維摩経から(令和2年8月法話)
お釈迦様のお弟子の中に、出家していないけれども、皆様から一目も、二目も置かれていた維摩(ゆいま)居士(こじ)という方がおられました。
その方の事を書かれてある「維摩経」からお話をさせて頂きます。
ある時、維摩(ゆいま)居士(こじ)は人々を導くために病気にかかり、病床にいました。
当然、皆様お見舞いに来られます。その時のやり取りが勉強になります。
最初は、国王や大臣、富豪やバラモン達が見舞客です。
彼らに対して、維摩居士は次のように説いていきます。
「病気見舞い、感謝いたします。
だが諸君、人間の体というものは、いつまでも生き延びられるものではありません。永久ではありません。

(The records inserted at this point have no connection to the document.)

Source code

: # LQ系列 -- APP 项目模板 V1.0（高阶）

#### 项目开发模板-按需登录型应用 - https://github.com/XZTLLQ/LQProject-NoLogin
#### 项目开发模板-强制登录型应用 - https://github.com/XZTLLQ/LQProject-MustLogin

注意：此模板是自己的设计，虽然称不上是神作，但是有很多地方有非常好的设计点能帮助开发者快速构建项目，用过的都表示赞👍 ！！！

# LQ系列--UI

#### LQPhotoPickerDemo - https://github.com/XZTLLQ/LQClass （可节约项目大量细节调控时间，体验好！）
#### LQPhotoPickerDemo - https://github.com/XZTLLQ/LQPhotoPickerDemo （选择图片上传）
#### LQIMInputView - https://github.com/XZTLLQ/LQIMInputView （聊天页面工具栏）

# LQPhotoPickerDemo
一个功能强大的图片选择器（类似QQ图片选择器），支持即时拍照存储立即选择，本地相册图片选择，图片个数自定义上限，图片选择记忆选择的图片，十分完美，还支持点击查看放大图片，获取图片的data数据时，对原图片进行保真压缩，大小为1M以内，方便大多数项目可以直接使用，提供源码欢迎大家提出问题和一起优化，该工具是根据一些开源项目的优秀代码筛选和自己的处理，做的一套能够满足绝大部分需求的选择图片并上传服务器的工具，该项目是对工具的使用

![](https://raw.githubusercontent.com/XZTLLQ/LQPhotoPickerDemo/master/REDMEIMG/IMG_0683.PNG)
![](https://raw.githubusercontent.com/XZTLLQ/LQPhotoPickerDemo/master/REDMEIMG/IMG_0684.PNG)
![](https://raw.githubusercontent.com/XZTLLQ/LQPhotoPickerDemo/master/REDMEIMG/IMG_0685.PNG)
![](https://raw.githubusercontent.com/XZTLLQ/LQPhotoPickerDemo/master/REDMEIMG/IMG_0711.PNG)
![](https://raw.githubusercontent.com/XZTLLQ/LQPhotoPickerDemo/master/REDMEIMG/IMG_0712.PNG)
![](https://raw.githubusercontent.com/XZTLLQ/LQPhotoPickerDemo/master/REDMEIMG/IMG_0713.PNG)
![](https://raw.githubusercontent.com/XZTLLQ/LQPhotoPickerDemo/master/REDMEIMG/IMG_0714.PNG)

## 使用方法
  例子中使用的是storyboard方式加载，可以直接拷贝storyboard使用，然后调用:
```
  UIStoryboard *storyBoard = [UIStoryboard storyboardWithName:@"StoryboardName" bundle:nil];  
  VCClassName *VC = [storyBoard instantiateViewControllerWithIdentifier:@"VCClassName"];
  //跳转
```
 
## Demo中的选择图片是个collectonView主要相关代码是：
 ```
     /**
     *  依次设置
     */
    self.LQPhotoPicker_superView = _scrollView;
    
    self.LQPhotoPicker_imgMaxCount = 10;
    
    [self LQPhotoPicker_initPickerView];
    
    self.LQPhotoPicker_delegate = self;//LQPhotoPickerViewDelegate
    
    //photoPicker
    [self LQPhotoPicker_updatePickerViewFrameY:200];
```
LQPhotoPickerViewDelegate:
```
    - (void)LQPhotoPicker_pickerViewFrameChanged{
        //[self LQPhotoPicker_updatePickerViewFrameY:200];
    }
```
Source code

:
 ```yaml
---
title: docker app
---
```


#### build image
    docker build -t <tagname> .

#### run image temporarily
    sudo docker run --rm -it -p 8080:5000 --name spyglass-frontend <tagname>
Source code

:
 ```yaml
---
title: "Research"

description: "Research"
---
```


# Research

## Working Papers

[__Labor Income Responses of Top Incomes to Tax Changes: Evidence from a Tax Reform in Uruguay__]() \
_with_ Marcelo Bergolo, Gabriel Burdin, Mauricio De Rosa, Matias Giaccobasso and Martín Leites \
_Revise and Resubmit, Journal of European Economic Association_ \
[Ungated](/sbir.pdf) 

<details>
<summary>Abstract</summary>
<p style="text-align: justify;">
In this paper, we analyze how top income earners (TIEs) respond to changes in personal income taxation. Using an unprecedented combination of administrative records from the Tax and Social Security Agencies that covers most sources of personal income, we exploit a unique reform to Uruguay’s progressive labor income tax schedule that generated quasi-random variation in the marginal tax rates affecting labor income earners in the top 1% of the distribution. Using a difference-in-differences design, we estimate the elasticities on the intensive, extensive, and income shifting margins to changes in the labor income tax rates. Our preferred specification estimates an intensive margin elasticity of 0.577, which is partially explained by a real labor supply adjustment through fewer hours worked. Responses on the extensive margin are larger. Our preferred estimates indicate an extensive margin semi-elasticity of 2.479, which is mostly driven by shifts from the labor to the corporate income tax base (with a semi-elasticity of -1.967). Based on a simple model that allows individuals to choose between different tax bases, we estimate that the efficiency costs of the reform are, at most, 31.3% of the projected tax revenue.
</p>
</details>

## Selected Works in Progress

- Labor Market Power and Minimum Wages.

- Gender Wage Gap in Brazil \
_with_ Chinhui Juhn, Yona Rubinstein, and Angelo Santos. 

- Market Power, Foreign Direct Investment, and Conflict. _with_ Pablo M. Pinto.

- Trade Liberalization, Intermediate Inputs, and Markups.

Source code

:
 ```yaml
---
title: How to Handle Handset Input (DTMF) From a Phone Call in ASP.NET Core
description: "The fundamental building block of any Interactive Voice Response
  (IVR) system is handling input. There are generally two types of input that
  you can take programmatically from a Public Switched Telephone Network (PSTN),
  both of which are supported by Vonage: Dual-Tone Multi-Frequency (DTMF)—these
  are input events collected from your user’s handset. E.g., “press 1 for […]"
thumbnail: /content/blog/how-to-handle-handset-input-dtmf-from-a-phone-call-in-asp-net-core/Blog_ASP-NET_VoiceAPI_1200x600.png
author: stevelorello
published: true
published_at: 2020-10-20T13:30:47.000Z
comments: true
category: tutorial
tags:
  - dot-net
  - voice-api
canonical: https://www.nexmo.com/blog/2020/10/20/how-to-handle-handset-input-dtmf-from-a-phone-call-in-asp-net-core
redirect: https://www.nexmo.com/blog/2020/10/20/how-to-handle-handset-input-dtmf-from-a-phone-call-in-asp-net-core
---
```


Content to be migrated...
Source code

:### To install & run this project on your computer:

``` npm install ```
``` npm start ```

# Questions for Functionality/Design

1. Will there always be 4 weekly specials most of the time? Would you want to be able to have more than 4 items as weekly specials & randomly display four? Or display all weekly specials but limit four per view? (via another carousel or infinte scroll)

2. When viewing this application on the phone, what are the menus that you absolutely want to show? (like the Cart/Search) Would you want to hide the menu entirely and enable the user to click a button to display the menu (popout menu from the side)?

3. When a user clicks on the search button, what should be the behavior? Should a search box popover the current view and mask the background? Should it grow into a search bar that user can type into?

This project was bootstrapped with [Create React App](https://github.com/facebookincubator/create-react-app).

強くもなく、力もなく、堅固でもないから、いつかは朽ちすたれます。
そんな頼りない、この肉体に執着してはいけない。
我らの肉体は、あたかもアワの集まりの様なものでもあり、業縁(ごうえん)から現れた一つの影の様なものです。
浮き雲のように、たちまち変化し、消滅し、しばらく止まるものでない。
また、この体にはこれを支配する我(が)というものもなく、寿もなく、知もなく、不浄なものばかりで満たされている。
と言うべき肉体なのだ。
諸君は、こんな穢れた、そして浮き雲のような頼りない肉体に執着せずに、
もっと永久的な、常に生命と光栄とを持っている仏の身を願ったほうが良い」と。
(仏教説話文学全集から)
☆ ☆
私達の体は永遠のものではないから、仏の体を願うがよい、と言われます。
2000年以上前の考えですが、言葉こそ違え、今の私達の常識と同じです。
肉体はアワ(細胞)の集まりで、変化し消滅する、と。
(例えば、赤ん坊の時の自分と、老人になった時の自分の細胞で、同じものがあるでしょうか)
その常識から、考えを展開させたのが、仏教です。
私達凡人は、「それが・・・?」と考えを展開させません。
しかし仏様は、今私達が人間として生まれ、仏様とのご縁に恵まれたなら、真実に幸せになってもらいたいと願われます。
その仏様の願いを、維摩居士が一般人に向けて説かれたくだりになります。